The largest parcel of land for sale in Los Angeles, that comes with precious grandfathered-in rights to build 12 feet higher than current code, has sold for a fraction of its worth after years of discord and some last minute legal wrangling. A 157-acre parcel called “The Mountain”, sold for $100,000 during a foreclosure auction earlier today, as the L.A. Times reported. To add yet another layer of intrigue to a story that has its share of discord over the past decade, the ‘buyer’ of the land was the trust who still held a lien on the property. By buying it back they had to say goodbye to the $200 million they were owed by the now-former owners (a status which they dispute, as I’ve explained below).

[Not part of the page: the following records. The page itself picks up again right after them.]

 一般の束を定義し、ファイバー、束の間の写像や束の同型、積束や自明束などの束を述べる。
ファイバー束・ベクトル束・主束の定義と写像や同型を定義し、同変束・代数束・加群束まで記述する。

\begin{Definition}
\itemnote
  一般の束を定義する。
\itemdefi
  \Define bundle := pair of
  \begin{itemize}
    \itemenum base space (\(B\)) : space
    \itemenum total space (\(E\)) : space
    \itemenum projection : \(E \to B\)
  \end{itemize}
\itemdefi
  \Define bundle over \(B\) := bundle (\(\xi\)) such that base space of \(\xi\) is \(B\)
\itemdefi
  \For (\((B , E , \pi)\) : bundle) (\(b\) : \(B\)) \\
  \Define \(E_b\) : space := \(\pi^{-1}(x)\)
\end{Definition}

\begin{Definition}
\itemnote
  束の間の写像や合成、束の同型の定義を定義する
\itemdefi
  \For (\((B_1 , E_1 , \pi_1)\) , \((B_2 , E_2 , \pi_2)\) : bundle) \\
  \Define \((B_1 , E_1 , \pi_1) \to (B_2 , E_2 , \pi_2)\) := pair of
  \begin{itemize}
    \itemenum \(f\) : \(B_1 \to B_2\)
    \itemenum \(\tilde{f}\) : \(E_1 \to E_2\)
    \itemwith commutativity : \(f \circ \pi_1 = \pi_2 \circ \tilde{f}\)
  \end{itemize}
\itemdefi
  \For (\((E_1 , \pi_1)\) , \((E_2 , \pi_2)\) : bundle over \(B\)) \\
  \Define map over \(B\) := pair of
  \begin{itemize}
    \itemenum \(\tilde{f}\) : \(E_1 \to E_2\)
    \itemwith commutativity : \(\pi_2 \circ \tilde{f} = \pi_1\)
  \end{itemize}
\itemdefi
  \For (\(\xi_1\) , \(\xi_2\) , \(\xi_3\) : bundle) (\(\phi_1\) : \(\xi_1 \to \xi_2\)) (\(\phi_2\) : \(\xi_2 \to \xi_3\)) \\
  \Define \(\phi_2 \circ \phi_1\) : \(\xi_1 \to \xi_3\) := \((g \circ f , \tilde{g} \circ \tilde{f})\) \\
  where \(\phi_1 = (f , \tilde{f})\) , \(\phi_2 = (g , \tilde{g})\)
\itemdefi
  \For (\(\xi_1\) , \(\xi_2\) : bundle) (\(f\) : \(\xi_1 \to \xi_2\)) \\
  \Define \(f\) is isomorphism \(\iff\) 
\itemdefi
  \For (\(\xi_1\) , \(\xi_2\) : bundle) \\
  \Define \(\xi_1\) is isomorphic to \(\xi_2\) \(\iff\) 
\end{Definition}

As the highest point in Beverly Hills (hence its name “The Mountain”) it was once asking $1 billion dollars for the entire patch of land but the price had recently been lowered to $650 million without much luck finding a buyer. The property was seller-financed, so Secured Capital Partners LLC (the LLC that had owned it before today’s auction) should have been making payments to the trust that owned the land but they fell into arrears to the tune of the aforementioned $200 million. The LLC filed to obtain Chapter 11 bankruptcy protection one day before the trust was able to start foreclosure proceedings, but a judge denied the request for bankruptcy protection and an auction was scheduled for last week, as the Wall Street Journal reported.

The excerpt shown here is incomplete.